Appellant’s chief authority in support of his above points, Culver v. Haggard, Tex.Com.App., 270 S.W. 846, 847, and claimed as presenting a fact situation identical to the case at bar, may be readily distinguished upon reading. There the misrepresentations were with respect to a nonexistent permit to prospect for oil and gas, the Commission of Appeals holding in part: “We think that the evidence shows that the act of Haggard in executing the notes to Culver was a continuation of the original transaction, and shows that Haggard was expecting the permit to be issued, and was still willing to be bound by the original contract on condition that Irwin purge himself of fraud by securing the permit that he claimed to own, and that all the facts, as found by the Court of Civil Appeals, do not show an intention on the part of Haggard to waive the fraud practiced on him in the contract with Irwin.”
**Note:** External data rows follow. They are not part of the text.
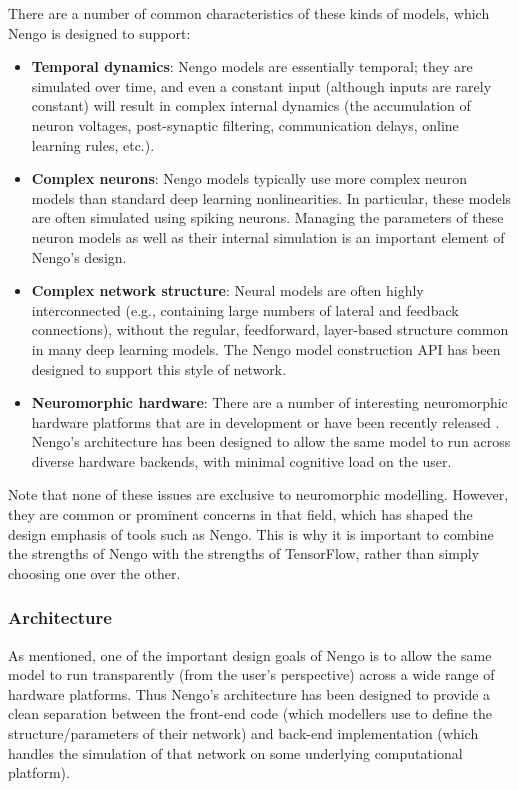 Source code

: \documentclass{article}
\begin{document}
There are a number of common characteristics of these kinds of models, which Nengo is designed to support:

\begin{itemize}
\item {\bf Temporal dynamics}: Nengo models are essentially temporal; they are simulated over time, and even a constant input (although inputs are rarely constant) will result in complex internal dynamics (the accumulation of neuron voltages, post-synaptic filtering, communication delays, online learning rules, etc.).
\item {\bf Complex neurons}: Nengo models typically use more complex neuron models than standard deep learning nonlinearities. In particular, these models are often simulated using spiking neurons.  Managing the parameters of these neuron models as well as their internal simulation is an important element of Nengo's design.
\item {\bf Complex network structure}: Neural models are often highly interconnected (e.g., containing large numbers of lateral and feedback connections), without the regular, feedforward, layer-based structure common in many deep learning models.  The Nengo model construction API has been designed to support this style of network.
\item {\bf Neuromorphic hardware}: There are a number of interesting neuromorphic hardware platforms that are in development or have been recently released \citep[e.g.,][]{Khan2008,Benjamin2014,Davies2018}.  Nengo's architecture has been designed to allow the same model to run across diverse hardware backends, with minimal cognitive load on the user.
\end{itemize}

Note that none of these issues are exclusive to neuromorphic modelling.  However, they are common or prominent concerns in that field, which has shaped the design emphasis of tools such as Nengo.  This is why it is important to combine the strengths of Nengo with the strengths of TensorFlow, rather than simply choosing one over the other.

\subsubsection{Architecture}

As mentioned, one of the important design goals of Nengo is to allow the same model to run transparently (from the user's perspective) across a wide range of hardware platforms.  Thus Nengo's architecture has been designed to provide a clean separation between the front-end code (which modellers use to define the structure/parameters of their network) and back-end implementation (which handles the simulation of that network on some underlying computational platform).  
\end{document}
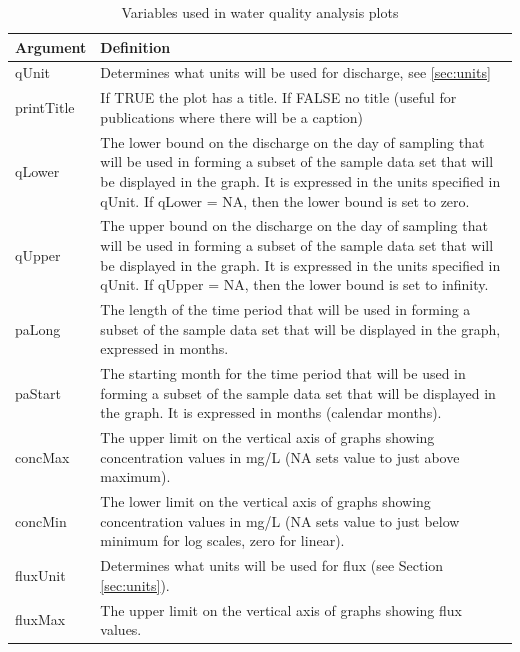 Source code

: \documentclass[a4paper,11pt]{article}
\begin{document}
\begin{table}[ht]
\caption{Variables used in water quality analysis plots  \label{tab:wqVariables}}
\begin{tabularx}{\textwidth}{lX}
\hline
  \textbf{Argument} & \textbf{Definition} \\
\hline
qUnit & Determines what units will be used for discharge, see \ref{sec:units}\\
printTitle & If TRUE the plot has a title.  If FALSE no title (useful for publications where there will be a caption)\\
qLower & The lower bound on the discharge on the day of sampling that will be used in forming a subset of the sample data set that will be displayed in the graph.  It is expressed in the units specified in qUnit.  If qLower = NA, then the lower bound is set to zero.\\
qUpper & The upper bound on the discharge on the day of sampling that will be used in forming a subset of the sample data set that will be displayed in the graph.  It is expressed in the units specified in qUnit.  If qUpper = NA, then the lower bound is set to infinity.\\
paLong & The length of the time period that will be used in forming a subset of the sample data set that will be displayed in the graph, expressed in months. \\ 
paStart & The starting month for the time period that will be used in forming a subset of the sample data set that will be displayed in the graph.  It is expressed in months (calendar months).\\
concMax & The upper limit on the vertical axis of graphs showing concentration values in mg/L (NA sets value to just above maximum).  \\
concMin & The lower limit on the vertical axis of graphs showing concentration values in mg/L (NA sets value to just below minimum for log scales, zero for linear).  \\
fluxUnit & Determines what units will be used for flux (see Section \ref{sec:units}).\\
fluxMax & The upper limit on the vertical axis of graphs showing flux values.  \\
\hline
\end{tabularx}

\end{table}

\FloatBarrier
\clearpage


\end{document}
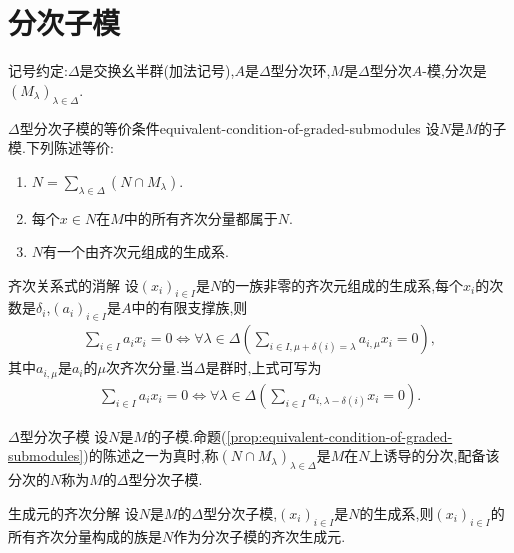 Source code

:\section{分次子模}

记号约定:$\Delta$是交换幺半群(加法记号),$A$是$\Delta$型分次环,$M$是$\Delta$型分次$A$-模,分次是$\left(M_{\lambda}\right)_{\lambda\in\Delta}$.

\begin{proposition}{$\Delta$型分次子模的等价条件}{equivalent-condition-of-graded-submodules}
	设$N$是$M$的子模.下列陈述等价:
	\begin{enumerate}
		\item $N=\sum\limits_{\lambda\in\Delta}\left(N\cap M_{\lambda}\right)$.
		\item 每个$x\in N$在$M$中的所有齐次分量都属于$N$.
		\item $N$有一个由齐次元组成的生成系.
	\end{enumerate}
\end{proposition}

\begin{remark}{齐次关系式的消解}{}
	设$\left(x_{i}\right)_{i\in I}$是$N$的一族非零的齐次元组成的生成系,每个$x_{i}$的次数是$\delta_{i}$,$\left(a_{i}\right)_{i\in I}$是$A$中的有限支撑族,则
	\begin{align*}
		\sum\limits_{i\in I}a_{i}x_{i}=0\iff\forall\lambda\in\Delta\left(\sum\limits_{i\in I,\mu+\delta\left(i\right)=\lambda}a_{i,\mu}x_{i}=0\right),
	\end{align*}
	其中$a_{i,\mu}$是$a_{i}$的$\mu$次齐次分量.当$\Delta$是群时,上式可写为
	\begin{align*}
		\sum\limits_{i\in I}a_{i}x_{i}=0\iff\forall\lambda\in\Delta\left(\sum\limits_{i\in I}a_{i,\lambda-\delta\left(i\right)}x_{i}=0\right).
	\end{align*}
\end{remark}

\begin{definition}{$\Delta$型分次子模}{}
	设$N$是$M$的子模.命题(\cref{prop:equivalent-condition-of-graded-submodules})的陈述之一为真时,称$\left(N\cap M_{\lambda}\right)_{\lambda\in\Delta}$是$M$在$N$上诱导的分次,配备该分次的$N$称为$M$的$\Delta$型分次子模.
\end{definition}

\begin{corollary}{生成元的齐次分解}{}
	设$N$是$M$的$\Delta$型分次子模,$\left(x_{i}\right)_{i\in I}$是$N$的生成系,则$\left(x_{i}\right)_{i\in I}$的所有齐次分量构成的族是$N$作为分次子模的齐次生成元.
\end{corollary}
*489Appellant argues insufficiency of pleading on part of plaintiff to support the judgment rendered, in that the same is obviously predicated on an accord growing out of execution and delivery of the $4,750 check; and in plaintiff’s supplemental petition there is not a “semblance of a plea of accord, novation, waiver, estoppel, ratification, or any of the affirmative matters required to be specially plead by Rule 94 (Texas Rules of Civil Procedure) * * Appellee’s suit was on the new or final agreement (evidenced by the check in suit) which could be maintained, we think, without reference to aforesaid Rule. Again, the fact situation is comparable to that reflected in Minneapolis-Moline Power Implement Co. v. Gatzki, supra, where the Court goes on to say: “From the conclusions stated, it results that all the questions presented upon this appeal relative to fraud or warranties, or the manner of submitting issues in reference thereto, are immaterial. It appears upon the face of the record that the issues found by the jury and the judgment of the court in conformity thereto have reference exclusively to a cause of action which the pleadings affirmatively show had been waived, and therefore did not exist.” In above case, the new contract was affirmatively shown by defendant’s pleading, while here the same conclusively appears as a result of defensive testimony.
All points of error are accordingly overruled and judgment of the trial court affirmed.